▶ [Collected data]

┄┄┄┄┄┄┄┄┄┄┄┄┄┄┄┄┄┄┄┄

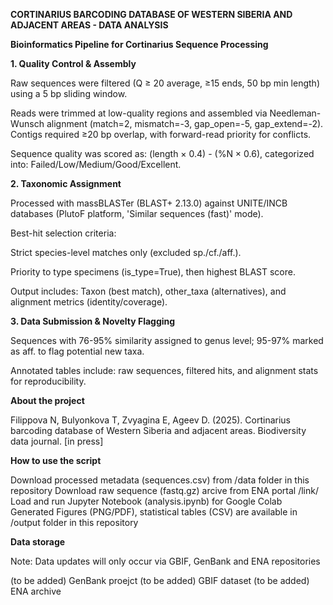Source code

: **CORTINARIUS BARCODING DATABASE OF WESTERN SIBERIA AND ADJACENT AREAS - DATA ANALYSIS**

**Bioinformatics Pipeline for Cortinarius Sequence Processing**

**1. Quality Control & Assembly**

Raw sequences were filtered (Q ≥ 20 average, ≥15 ends, 50 bp min length) using a 5 bp sliding window.

Reads were trimmed at low-quality regions and assembled via Needleman-Wunsch alignment (match=2, mismatch=-3, gap_open=-5, gap_extend=-2). Contigs required ≥20 bp overlap, with forward-read priority for conflicts.

Sequence quality was scored as: (length × 0.4) - (%N × 0.6), categorized into: Failed/Low/Medium/Good/Excellent.

**2. Taxonomic Assignment**

Processed with massBLASTer (BLAST+ 2.13.0) against UNITE/INCB databases (PlutoF platform, 'Similar sequences (fast)' mode).

Best-hit selection criteria:

Strict species-level matches only (excluded sp./cf./aff.).

Priority to type specimens (is_type=True), then highest BLAST score.

Output includes: Taxon (best match), other_taxa (alternatives), and alignment metrics (identity/coverage).

**3. Data Submission & Novelty Flagging**

Sequences with 76-95% similarity assigned to genus level; 95-97% marked as aff. to flag potential new taxa.

Annotated tables include: raw sequences, filtered hits, and alignment stats for reproducibility.


****About the project****

Filippova N, Bulyonkova T, Zvyagina E, Ageev D. (2025). Cortinarius barcoding database of Western Siberia and adjacent areas. Biodiversity data journal. [in press]

**How to use the script**

Download processed metadata (sequences.csv) from /data folder in this repository
Download raw sequence (fastq.gz) arcive from ENA portal /link/
Load and run Jupyter Notebook (analysis.ipynb) for Google Colab
Generated Figures (PNG/PDF), statistical tables (CSV) are available in /output folder in this repository

**Data storage**

Note: Data updates will only occur via GBIF, GenBank and ENA repositories

(to be added) GenBank proejct
(to be added) GBIF dataset
(to be added) ENA archive



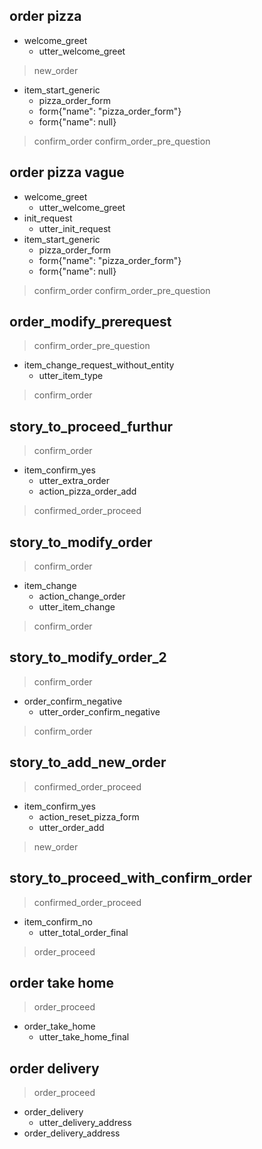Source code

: ## order pizza
* welcome_greet
  - utter_welcome_greet
> new_order
* item_start_generic
  - pizza_order_form
  - form{"name": "pizza_order_form"}
  - form{"name": null}
> confirm_order
> confirm_order_pre_question

## order pizza vague
* welcome_greet
  - utter_welcome_greet
* init_request
  - utter_init_request
* item_start_generic
  - pizza_order_form
  - form{"name": "pizza_order_form"}
  - form{"name": null}
> confirm_order
> confirm_order_pre_question

## order_modify_prerequest
> confirm_order_pre_question
* item_change_request_without_entity
  - utter_item_type
> confirm_order

## story_to_proceed_furthur
> confirm_order
* item_confirm_yes
  - utter_extra_order
  - action_pizza_order_add
> confirmed_order_proceed

## story_to_modify_order
> confirm_order
* item_change
  - action_change_order
  - utter_item_change
> confirm_order

## story_to_modify_order_2
> confirm_order
* order_confirm_negative
  - utter_order_confirm_negative
> confirm_order

## story_to_add_new_order
> confirmed_order_proceed
* item_confirm_yes
  - action_reset_pizza_form
  - utter_order_add
> new_order

## story_to_proceed_with_confirm_order
> confirmed_order_proceed
* item_confirm_no
  - utter_total_order_final
> order_proceed

## order take home
> order_proceed
* order_take_home
  - utter_take_home_final

## order delivery
> order_proceed
* order_delivery
  - utter_delivery_address
* order_delivery_address


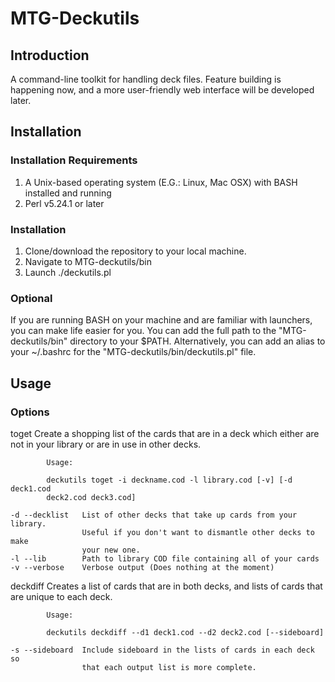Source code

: # MTG-Deckutils



## Introduction
A command-line toolkit for handling deck files. Feature building is happening now, and a more user-friendly web interface will be developed later.



## Installation
### Installation Requirements
1. A Unix-based operating system (E.G.: Linux, Mac OSX) with BASH installed and running
2. Perl v5.24.1 or later




### Installation
1. Clone/download the repository to your local machine.
2. Navigate to MTG-deckutils/bin
3. Launch ./deckutils.pl


### Optional
If you are running BASH on your machine and are familiar with launchers, you can make life easier for you. You can add the full path to the "MTG-deckutils/bin" directory to your $PATH. Alternatively, you can add an alias to your ~/.bashrc for the "MTG-deckutils/bin/deckutils.pl" file.

## Usage



### Options
toget       Create a shopping list of the cards that are in a deck which either
            are not in your library or are in use in other decks.
            
            Usage:
            
            deckutils toget -i deckname.cod -l library.cod [-v] [-d deck1.cod
            deck2.cod deck3.cod]

    -d --decklist   List of other decks that take up cards from your library.
                    Useful if you don't want to dismantle other decks to make
                    your new one.
    -l --lib        Path to library COD file containing all of your cards
    -v --verbose    Verbose output (Does nothing at the moment)

deckdiff    Creates a list of cards that are in both decks, and lists of cards
            that are unique to each deck.
            
            Usage:
            
            deckutils deckdiff --d1 deck1.cod --d2 deck2.cod [--sideboard]

    -s --sideboard  Include sideboard in the lists of cards in each deck so
                    that each output list is more complete.
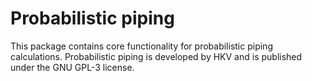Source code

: # Probabilistic piping

This package contains core functionality for probabilistic piping calculations. Probabilistic piping is developed by HKV and is published under the GNU GPL-3 license.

┄┄┄┄┄┄┄┄┄┄┄┄┄┄┄┄┄┄┄┄

▶ [EXERCISE OBJECTIVE] All lines of the records containing "will" should be shown.

▶ [SOLVED EXERCISE]
Note: Data updates will only occur via GBIF, GenBank and ENA repositories
A command-line toolkit for handling deck files. Feature building is happening now, and a more user-friendly web interface will be developed later.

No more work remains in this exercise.